Dataset records ::
- - - - -
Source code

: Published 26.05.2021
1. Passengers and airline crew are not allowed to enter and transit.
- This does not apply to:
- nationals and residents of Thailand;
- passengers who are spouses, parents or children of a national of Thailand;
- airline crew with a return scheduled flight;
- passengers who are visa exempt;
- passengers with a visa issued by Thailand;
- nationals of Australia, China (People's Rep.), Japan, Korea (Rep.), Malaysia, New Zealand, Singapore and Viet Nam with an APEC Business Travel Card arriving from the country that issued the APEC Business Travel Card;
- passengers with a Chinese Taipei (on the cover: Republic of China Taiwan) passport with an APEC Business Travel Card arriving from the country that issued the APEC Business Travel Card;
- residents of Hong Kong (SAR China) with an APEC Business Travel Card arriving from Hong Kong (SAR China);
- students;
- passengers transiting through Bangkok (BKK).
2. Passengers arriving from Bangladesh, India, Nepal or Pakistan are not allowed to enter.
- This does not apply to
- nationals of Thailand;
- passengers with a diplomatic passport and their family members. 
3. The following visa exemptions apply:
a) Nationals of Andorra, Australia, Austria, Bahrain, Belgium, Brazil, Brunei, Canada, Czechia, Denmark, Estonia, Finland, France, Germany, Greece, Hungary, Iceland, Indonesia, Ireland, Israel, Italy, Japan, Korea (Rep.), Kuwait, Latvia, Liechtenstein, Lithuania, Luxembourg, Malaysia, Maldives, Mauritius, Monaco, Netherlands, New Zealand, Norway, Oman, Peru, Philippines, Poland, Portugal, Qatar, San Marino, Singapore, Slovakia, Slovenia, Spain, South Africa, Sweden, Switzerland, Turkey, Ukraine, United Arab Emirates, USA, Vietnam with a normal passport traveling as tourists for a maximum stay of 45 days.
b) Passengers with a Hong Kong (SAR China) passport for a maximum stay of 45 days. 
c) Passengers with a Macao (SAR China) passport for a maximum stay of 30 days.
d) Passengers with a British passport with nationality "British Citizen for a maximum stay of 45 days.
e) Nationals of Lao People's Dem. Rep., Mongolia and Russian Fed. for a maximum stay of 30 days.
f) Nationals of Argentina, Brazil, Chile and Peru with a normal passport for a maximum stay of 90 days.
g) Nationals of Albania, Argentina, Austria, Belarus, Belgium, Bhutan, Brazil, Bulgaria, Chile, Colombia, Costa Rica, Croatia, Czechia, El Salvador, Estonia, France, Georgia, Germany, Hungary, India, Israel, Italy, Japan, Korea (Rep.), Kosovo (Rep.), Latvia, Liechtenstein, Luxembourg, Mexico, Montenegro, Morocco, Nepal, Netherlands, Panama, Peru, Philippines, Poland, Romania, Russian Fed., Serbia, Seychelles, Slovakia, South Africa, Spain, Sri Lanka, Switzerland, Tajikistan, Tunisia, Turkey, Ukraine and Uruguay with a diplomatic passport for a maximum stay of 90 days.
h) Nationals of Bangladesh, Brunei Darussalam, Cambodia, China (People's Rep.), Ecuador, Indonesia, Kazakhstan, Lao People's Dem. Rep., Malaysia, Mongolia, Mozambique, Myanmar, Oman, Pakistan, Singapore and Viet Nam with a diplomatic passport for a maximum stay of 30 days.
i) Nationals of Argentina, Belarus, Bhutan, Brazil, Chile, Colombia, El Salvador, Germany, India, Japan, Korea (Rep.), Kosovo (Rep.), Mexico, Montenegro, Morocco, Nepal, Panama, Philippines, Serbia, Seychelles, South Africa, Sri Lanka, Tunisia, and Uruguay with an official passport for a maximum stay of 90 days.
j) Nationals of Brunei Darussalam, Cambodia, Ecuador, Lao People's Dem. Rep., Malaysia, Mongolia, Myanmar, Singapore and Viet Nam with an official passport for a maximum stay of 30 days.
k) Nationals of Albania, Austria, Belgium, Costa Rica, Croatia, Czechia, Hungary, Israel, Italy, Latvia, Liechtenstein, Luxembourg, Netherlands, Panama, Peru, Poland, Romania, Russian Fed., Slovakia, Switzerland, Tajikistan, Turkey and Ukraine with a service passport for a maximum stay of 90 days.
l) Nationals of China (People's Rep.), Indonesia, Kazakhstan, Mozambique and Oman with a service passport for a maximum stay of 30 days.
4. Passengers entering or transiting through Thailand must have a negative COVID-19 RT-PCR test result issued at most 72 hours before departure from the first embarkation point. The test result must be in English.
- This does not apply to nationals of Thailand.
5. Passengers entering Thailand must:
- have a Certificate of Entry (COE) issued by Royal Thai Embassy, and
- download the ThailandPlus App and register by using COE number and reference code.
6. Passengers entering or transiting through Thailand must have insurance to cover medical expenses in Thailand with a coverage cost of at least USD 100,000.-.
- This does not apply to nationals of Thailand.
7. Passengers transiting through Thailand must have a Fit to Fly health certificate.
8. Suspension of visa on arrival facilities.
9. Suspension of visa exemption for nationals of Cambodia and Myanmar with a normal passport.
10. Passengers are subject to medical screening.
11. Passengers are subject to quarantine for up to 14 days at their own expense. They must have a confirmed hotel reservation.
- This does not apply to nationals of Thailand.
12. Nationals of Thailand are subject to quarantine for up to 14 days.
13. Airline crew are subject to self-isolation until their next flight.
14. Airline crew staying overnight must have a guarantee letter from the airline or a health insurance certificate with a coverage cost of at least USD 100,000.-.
- - - - -
Brief :: Write out exactly the lines above between the line with "k) Nationals of" and the line with "5. Passengers entering", inclusive, and nothing beyond them.

Answer section ::
k) Nationals of Albania, Austria, Belgium, Costa Rica, Croatia, Czechia, Hungary, Israel, Italy, Latvia, Liechtenstein, Luxembourg, Netherlands, Panama, Peru, Poland, Romania, Russian Fed., Slovakia, Switzerland, Tajikistan, Turkey and Ukraine with a service passport for a maximum stay of 90 days.
l) Nationals of China (People's Rep.), Indonesia, Kazakhstan, Mozambique and Oman with a service passport for a maximum stay of 30 days.
4. Passengers entering or transiting through Thailand must have a negative COVID-19 RT-PCR test result issued at most 72 hours before departure from the first embarkation point. The test result must be in English.
- This does not apply to nationals of Thailand.
5. Passengers entering Thailand must:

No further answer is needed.